§ **Action item**
If a line in the records below contains the word "label", copy it out.

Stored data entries
——————————
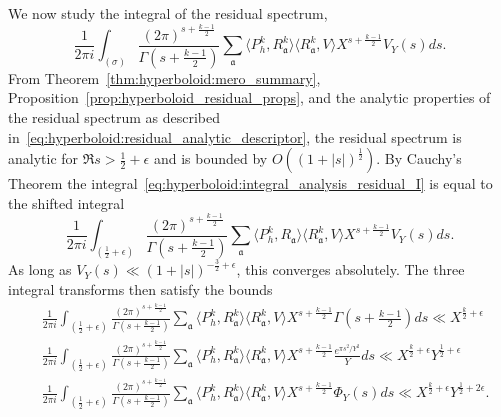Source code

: We now study the integral of the residual spectrum,
\begin{equation}\label{eq:hyperboloid:integral_analysis_residual_I}
  \frac{1}{2\pi i} \int_{(\sigma)} \frac{(2\pi)^{s + \frac{k-1}{2}}}{\Gamma(s +
    \frac{k-1}{2})} \sum_\mathfrak{a} \langle P_h^k, R^k_\mathfrak{a}\rangle \langle
  R^k_\mathfrak{a}, V \rangle X^{s + \frac{k-1}{2}} V_Y(s) ds.
\end{equation}
From Theorem~\ref{thm:hyperboloid:mero_summary},
Proposition~\ref{prop:hyperboloid_residual_props}, and the analytic properties of the
residual spectrum as described in~\eqref{eq:hyperboloid:residual_analytic_descriptor}, the
residual spectrum is analytic for $\Re s > \frac{1}{2} + \epsilon$ and is bounded by $O((1
+ \lvert s \rvert)^{\frac{1}{2}})$.
By Cauchy's Theorem the integral~\eqref{eq:hyperboloid:integral_analysis_residual_I} is
equal to the shifted integral
\begin{equation}
  \frac{1}{2\pi i} \int_{(\frac{1}{2} + \epsilon)} \frac{(2\pi)^{s +
  \frac{k-1}{2}}}{\Gamma(s + \frac{k-1}{2})} \sum_\mathfrak{a} \langle P_h^k,
  R_\mathfrak{a}\rangle \langle R^k_\mathfrak{a}, V \rangle X^{s + \frac{k-1}{2}} V_Y(s) ds.
\end{equation}
As long as $V_Y(s) \ll (1 + \lvert s \rvert)^{-\frac{3}{2} + \epsilon}$, this converges
absolutely.
The three integral transforms then satisfy the bounds
\begin{align}
  &\frac{1}{2\pi i} \int_{(\frac{1}{2} + \epsilon)} \frac{(2\pi)^{s +
  \frac{k-1}{2}}}{\Gamma(s + \frac{k-1}{2})} \sum_\mathfrak{a} \langle P_h^k,
    R^k_\mathfrak{a}\rangle \langle R^k_\mathfrak{a}, V \rangle X^{s + \frac{k-1}{2}} \Gamma(s
    + \tfrac{k-1}{2}) ds \ll X^{\frac{k}{2} + \epsilon}
  \label{eq:hyperboloid:residual_gamma_integral_bound} \\
  &\frac{1}{2\pi i} \int_{(\frac{1}{2} + \epsilon)} \frac{(2\pi)^{s +
  \frac{k-1}{2}}}{\Gamma(s + \frac{k-1}{2})} \sum_\mathfrak{a} \langle P_h^k,
  R^k_\mathfrak{a}\rangle \langle R^k_\mathfrak{a}, V \rangle X^{s + \frac{k-1}{2}}
  \frac{e^{\pi s^2/Y^2}}{Y} ds \ll X^{\frac{k}{2} + \epsilon} Y^{\frac{1}{2} + \epsilon}
  \label{eq:hyperboloid:residual_concentrating_integral_bound} \\
  &\frac{1}{2\pi i} \int_{(\frac{1}{2} + \epsilon)} \frac{(2\pi)^{s +
  \frac{k-1}{2}}}{\Gamma(s + \frac{k-1}{2})} \sum_\mathfrak{a} \langle P_h^k,
  R^k_\mathfrak{a}\rangle \langle R^k_\mathfrak{a}, V \rangle X^{s + \frac{k-1}{2}} \Phi_Y(s)
  ds \ll X^{\frac{k}{2} + \epsilon} Y^{\frac{1}{2} + 2\epsilon}.
  \label{eq:hyperboloid:residual_compact_integral_bound}
\end{align}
——————————
§ **Task solution**
\begin{equation}\label{eq:hyperboloid:integral_analysis_residual_I}
  \label{eq:hyperboloid:residual_gamma_integral_bound} \\
  \label{eq:hyperboloid:residual_concentrating_integral_bound} \\
  \label{eq:hyperboloid:residual_compact_integral_bound}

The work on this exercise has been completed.